Well, it’s a heck of a tale and luckily Sean Kelly, star of Storage Hunters, is never short of a word or four to tell it.
“I grew up in Germany where my dad sold insurance,” explains Sean. “So I speak fluent German and I ended up stationed back there as a German translator for military intelligence.
“I spent most of my time interrogating former members of the East German Stasi secret police.
“I ended up going over to Iraq because the US didn’t have enough Arabic linguists — we’d prepared for a war with the Russians, not one in the Gulf.
“So we took a load of Kuwaiti college students on scholarships in the US, gave them two weeks’ basic training and got them to translate when we interrogated POWs!
“It’s crazy going from that world to being a goofy auctioneer.”
And the store detective thing?
“That was right out of high school,” says Sean. “My parents had got divorced and from 16, I was living on my own in Germany, and my girlfriend suggested we move to Italy.
“I was selling shoes on a US Army base when this guy came in with his three daughters. His wife was Samoan so they had huge feet.
“They were all upset because buying shoes when you’re a girl and you’ve got huge feet is horrible, but I scoured the warehouse and found them all three pairs.

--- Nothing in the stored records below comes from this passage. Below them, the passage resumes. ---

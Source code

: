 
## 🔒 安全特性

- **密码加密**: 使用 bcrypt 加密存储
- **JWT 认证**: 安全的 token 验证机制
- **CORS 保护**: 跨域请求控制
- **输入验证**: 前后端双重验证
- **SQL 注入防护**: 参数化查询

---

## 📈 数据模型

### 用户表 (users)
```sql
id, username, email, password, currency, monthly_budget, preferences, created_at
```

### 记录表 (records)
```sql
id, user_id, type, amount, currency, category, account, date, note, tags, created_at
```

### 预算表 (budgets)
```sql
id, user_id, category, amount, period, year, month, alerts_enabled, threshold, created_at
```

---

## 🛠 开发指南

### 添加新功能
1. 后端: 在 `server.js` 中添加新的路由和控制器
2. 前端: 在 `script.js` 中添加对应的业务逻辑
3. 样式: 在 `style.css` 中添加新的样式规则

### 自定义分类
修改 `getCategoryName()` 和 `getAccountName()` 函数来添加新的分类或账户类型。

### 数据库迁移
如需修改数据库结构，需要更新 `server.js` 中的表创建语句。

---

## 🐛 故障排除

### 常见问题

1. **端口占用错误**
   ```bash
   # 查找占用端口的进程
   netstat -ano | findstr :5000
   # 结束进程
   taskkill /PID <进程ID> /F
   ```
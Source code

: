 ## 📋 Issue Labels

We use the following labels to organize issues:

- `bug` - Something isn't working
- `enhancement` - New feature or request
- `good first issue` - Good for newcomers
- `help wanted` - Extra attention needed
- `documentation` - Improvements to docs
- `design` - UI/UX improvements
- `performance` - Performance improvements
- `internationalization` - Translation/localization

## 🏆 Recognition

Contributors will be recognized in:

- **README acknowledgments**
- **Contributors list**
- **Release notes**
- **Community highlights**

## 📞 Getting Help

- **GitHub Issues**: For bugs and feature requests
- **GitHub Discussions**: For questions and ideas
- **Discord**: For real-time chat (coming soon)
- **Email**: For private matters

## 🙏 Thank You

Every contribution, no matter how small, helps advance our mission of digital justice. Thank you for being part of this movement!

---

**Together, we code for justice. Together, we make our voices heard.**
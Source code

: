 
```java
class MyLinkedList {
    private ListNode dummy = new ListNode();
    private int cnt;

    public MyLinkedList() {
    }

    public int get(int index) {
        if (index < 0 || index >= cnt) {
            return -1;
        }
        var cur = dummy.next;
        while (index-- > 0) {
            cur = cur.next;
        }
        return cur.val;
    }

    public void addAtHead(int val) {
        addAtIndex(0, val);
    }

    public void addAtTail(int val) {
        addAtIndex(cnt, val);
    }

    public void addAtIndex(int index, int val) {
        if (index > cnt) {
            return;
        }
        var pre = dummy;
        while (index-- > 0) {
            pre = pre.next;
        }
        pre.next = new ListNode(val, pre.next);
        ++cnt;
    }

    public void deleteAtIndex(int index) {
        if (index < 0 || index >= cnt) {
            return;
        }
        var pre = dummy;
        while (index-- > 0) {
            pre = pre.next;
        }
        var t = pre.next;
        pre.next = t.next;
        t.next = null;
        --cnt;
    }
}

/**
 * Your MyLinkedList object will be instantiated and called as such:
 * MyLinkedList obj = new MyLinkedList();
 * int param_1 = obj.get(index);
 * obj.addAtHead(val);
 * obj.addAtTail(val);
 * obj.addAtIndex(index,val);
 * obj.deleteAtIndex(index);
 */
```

“The guy told me I’d turned the worst day of his year into one of the best, and tried to give me $100, but I didn’t take it because it was against store policy.
“A week later, I saw a job advertised for an undercover store detective and I applied for it even though I was only 18 and had no experience.
“So I went for the interview, and guess who the boss was?”
Sean actually came up with the idea for his TV smash Storage Hunters, which is shown on Dave. In case you didn’t know, a storage auction happens when a self-storage firm sells off the contents of abandoned units to the highest bidder in order to recoup lost rental fees.
“I’ve made 136 episodes and it airs in 138 countries around the world,” he grins.
“I ran a comedy club and put myself on every night, and I was always trying to think of an idea for a TV show.
“My day job was doing auctions and all of a sudden a fight broke out and I thought: ‘This is it! Antiques Roadshow meets WWF!’
“I’m like the crazy ringmaster at the circus. It was perfect because my stand-up comedy involved insulting people a lot so my day job wasn’t too different to what I was doing at night.
“I think a lot of the attraction of the show is that so many of the people on it were major pains. The type of person that’s attracted to doing that kind of thing made the programme because a lot of the guys in the US auctions are former prison inmates who can’t find a proper job and have to figure out how to make money.
“They start out at car-boot sales, find out the items fetching the best prices are coming from storage auctions and gravitate toward those.
“You can pay £150 for an entire unit and inside there might be 3,000 items.
“In the American series, we’ve found meth labs or where people had disposed of bodies.
“Last year, one guy bought a unit from me in California and I got a call from his attorney.
“It turned out the guy had discovered 22 kilos of cocaine in it, and instead of reporting it he’d gone online and Googled: ‘How to sell 22 kilos of cocaine.’
“That idiot’s in federal prison right now.”
Incredibly, Sean, who’s now based in London, has visited more than 80 of the countries Storage Hunters airs in.
He says: “Growing up as a kid in Germany, my dad would save up his commision cheques, throw my mom and me in the car and take road trips across Europe and we wouldn’t go home until the money ran out.
“We were going where most people wouldn’t go, and that just implanted a love for travel, but I can’t wait to get back to Edinburgh — I think it’s the best city in the UK.”